* Task to carry out
Below are records; reproduce exactly the lines from the first through the one containing "3. Answer each".

Records shown Block Start

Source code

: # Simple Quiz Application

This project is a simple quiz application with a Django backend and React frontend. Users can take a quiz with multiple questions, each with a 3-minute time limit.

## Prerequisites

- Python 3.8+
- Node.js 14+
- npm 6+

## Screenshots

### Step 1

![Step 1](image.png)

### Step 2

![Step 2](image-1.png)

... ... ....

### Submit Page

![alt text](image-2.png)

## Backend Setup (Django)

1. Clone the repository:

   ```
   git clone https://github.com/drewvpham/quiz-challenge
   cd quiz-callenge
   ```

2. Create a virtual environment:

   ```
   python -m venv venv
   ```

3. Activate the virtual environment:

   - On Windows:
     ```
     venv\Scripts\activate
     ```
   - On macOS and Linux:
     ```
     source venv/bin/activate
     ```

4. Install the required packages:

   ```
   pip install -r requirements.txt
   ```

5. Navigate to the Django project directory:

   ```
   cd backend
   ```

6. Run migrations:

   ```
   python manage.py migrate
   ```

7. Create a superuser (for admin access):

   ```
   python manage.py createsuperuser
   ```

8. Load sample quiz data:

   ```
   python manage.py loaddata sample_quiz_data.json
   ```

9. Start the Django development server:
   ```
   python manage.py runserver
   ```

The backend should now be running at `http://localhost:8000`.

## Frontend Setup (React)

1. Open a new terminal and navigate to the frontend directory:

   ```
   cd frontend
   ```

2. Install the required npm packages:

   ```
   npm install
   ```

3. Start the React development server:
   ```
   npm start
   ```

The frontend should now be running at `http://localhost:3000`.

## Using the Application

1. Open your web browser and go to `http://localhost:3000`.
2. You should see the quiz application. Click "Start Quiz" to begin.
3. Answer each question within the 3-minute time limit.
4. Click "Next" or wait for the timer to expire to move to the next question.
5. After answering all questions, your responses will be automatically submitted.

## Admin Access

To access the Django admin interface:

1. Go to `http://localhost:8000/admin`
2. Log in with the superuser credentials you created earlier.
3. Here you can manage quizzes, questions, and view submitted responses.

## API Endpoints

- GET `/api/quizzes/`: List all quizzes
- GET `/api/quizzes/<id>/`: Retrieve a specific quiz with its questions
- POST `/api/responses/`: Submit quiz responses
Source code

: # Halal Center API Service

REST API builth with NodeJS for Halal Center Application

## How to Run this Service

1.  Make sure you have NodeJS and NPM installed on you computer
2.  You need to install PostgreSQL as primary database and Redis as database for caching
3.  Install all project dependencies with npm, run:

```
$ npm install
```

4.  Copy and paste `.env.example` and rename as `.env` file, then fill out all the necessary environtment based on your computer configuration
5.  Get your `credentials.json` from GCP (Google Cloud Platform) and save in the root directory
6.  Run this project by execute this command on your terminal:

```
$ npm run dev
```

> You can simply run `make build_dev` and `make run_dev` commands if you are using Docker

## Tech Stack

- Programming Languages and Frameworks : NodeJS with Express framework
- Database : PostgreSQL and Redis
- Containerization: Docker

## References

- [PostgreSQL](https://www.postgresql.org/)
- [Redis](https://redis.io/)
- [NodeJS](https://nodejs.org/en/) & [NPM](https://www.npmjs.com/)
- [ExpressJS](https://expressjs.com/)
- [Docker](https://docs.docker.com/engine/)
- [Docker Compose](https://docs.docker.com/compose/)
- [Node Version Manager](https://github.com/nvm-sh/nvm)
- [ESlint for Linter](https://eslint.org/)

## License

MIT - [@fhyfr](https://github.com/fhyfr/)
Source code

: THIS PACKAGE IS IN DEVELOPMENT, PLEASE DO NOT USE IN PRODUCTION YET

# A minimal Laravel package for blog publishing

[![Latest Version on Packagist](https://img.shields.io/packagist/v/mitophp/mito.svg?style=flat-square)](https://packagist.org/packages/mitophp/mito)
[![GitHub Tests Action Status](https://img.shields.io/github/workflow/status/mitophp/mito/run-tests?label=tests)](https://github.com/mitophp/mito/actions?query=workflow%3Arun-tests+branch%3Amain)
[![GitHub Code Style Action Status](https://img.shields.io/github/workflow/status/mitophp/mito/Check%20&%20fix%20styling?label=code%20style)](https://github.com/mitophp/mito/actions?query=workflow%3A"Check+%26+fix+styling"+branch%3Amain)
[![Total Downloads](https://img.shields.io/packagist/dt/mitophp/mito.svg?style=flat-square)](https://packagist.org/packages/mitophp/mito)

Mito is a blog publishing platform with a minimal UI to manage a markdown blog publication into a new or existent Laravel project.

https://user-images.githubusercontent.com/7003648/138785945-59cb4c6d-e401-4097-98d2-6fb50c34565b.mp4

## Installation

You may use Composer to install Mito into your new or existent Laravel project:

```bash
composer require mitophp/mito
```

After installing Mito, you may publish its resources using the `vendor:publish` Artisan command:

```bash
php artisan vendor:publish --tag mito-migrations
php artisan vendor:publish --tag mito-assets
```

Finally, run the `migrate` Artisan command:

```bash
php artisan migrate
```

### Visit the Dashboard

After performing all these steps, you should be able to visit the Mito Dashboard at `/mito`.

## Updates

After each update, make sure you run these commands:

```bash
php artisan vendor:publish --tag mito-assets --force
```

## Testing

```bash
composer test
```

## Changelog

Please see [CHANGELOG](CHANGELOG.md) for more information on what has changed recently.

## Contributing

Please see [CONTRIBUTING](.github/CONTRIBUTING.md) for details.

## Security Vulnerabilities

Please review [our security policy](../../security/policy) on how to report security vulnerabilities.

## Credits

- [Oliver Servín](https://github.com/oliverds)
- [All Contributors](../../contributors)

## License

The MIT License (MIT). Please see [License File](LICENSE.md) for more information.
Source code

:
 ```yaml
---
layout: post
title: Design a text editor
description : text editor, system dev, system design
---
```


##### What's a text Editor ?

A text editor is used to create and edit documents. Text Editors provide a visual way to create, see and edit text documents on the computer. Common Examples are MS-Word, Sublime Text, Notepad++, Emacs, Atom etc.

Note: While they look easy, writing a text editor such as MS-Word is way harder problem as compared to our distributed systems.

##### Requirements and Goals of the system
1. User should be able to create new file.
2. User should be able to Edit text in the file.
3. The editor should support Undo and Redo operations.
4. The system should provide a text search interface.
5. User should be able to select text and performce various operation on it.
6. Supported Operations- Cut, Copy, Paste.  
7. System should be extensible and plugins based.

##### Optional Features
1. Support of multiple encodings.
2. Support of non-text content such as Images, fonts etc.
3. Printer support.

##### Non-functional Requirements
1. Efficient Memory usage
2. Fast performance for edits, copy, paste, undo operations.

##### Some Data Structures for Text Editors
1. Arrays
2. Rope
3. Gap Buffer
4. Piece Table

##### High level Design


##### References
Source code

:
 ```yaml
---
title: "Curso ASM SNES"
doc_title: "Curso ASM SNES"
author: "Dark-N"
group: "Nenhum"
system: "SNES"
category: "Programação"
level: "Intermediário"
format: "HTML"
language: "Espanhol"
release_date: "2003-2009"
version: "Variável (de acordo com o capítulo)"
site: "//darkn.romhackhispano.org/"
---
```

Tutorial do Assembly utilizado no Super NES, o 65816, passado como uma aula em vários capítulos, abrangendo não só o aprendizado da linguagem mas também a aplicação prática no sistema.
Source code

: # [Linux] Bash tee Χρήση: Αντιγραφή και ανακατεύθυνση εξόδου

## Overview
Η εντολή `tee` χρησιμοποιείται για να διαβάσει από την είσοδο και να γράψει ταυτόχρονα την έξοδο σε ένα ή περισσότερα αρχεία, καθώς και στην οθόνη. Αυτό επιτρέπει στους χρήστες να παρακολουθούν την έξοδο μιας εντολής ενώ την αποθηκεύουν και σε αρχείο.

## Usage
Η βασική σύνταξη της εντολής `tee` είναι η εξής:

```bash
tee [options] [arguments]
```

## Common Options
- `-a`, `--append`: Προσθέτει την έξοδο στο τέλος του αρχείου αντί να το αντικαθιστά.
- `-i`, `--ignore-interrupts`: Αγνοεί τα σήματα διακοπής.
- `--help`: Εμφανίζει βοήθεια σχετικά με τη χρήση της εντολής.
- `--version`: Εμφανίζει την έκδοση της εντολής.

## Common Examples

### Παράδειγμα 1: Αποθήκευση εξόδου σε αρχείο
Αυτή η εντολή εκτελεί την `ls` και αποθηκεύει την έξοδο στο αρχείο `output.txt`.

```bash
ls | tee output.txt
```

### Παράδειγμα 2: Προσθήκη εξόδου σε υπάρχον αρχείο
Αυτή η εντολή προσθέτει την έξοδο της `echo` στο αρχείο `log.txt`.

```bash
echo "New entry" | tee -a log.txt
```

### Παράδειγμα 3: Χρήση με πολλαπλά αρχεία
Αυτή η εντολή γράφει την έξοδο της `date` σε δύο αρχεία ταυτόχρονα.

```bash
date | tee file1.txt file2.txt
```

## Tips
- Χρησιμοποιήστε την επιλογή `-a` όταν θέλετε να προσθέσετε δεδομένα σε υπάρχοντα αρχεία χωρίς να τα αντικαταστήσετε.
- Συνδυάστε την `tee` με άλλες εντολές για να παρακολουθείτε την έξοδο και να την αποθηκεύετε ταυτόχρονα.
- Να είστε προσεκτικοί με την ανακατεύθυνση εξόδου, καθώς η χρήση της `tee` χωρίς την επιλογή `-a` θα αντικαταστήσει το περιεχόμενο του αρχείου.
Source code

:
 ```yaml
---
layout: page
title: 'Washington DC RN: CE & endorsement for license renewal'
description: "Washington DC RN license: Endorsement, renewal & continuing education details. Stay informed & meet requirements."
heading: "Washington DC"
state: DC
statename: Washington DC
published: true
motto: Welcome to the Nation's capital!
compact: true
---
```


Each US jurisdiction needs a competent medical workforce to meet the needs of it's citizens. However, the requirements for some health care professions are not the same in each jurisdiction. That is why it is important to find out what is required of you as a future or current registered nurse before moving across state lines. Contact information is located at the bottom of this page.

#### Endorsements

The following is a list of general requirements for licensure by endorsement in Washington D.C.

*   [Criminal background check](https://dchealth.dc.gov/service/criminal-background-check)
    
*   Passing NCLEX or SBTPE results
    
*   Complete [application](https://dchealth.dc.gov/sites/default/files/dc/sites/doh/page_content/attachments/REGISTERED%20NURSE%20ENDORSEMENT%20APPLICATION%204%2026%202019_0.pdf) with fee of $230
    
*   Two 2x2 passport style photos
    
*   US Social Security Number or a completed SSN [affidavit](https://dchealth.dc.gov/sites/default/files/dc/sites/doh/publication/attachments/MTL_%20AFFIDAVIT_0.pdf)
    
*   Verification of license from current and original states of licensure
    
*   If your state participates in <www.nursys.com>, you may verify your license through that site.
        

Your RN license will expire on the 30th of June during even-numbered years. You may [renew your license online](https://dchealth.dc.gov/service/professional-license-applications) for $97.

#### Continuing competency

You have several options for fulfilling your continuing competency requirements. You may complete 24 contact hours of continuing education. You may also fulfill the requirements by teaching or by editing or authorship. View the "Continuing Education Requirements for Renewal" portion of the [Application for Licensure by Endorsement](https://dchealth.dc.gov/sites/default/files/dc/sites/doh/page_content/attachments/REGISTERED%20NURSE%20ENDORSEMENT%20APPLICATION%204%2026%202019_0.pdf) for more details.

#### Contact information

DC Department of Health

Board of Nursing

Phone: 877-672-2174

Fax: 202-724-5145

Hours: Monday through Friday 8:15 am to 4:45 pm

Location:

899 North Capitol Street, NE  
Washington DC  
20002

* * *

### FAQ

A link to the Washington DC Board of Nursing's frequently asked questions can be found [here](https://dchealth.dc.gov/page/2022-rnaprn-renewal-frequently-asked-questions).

Records shown Block End

* Problem solution
Source code

: # Simple Quiz Application

This project is a simple quiz application with a Django backend and React frontend. Users can take a quiz with multiple questions, each with a 3-minute time limit.

## Prerequisites

- Python 3.8+
- Node.js 14+
- npm 6+

## Screenshots

### Step 1

![Step 1](image.png)

### Step 2

![Step 2](image-1.png)

... ... ....

### Submit Page

![alt text](image-2.png)

## Backend Setup (Django)

1. Clone the repository:

   ```
   git clone https://github.com/drewvpham/quiz-challenge
   cd quiz-callenge
   ```

2. Create a virtual environment:

   ```
   python -m venv venv
   ```

3. Activate the virtual environment:

   - On Windows:
     ```
     venv\Scripts\activate
     ```
   - On macOS and Linux:
     ```
     source venv/bin/activate
     ```

4. Install the required packages:

   ```
   pip install -r requirements.txt
   ```

5. Navigate to the Django project directory:

   ```
   cd backend
   ```

6. Run migrations:

   ```
   python manage.py migrate
   ```

7. Create a superuser (for admin access):

   ```
   python manage.py createsuperuser
   ```

8. Load sample quiz data:

   ```
   python manage.py loaddata sample_quiz_data.json
   ```

9. Start the Django development server:
   ```
   python manage.py runserver
   ```

The backend should now be running at `http://localhost:8000`.

## Frontend Setup (React)

1. Open a new terminal and navigate to the frontend directory:

   ```
   cd frontend
   ```

2. Install the required npm packages:

   ```
   npm install
   ```

3. Start the React development server:
   ```
   npm start
   ```

The frontend should now be running at `http://localhost:3000`.

## Using the Application

1. Open your web browser and go to `http://localhost:3000`.
2. You should see the quiz application. Click "Start Quiz" to begin.
3. Answer each question within the 3-minute time limit.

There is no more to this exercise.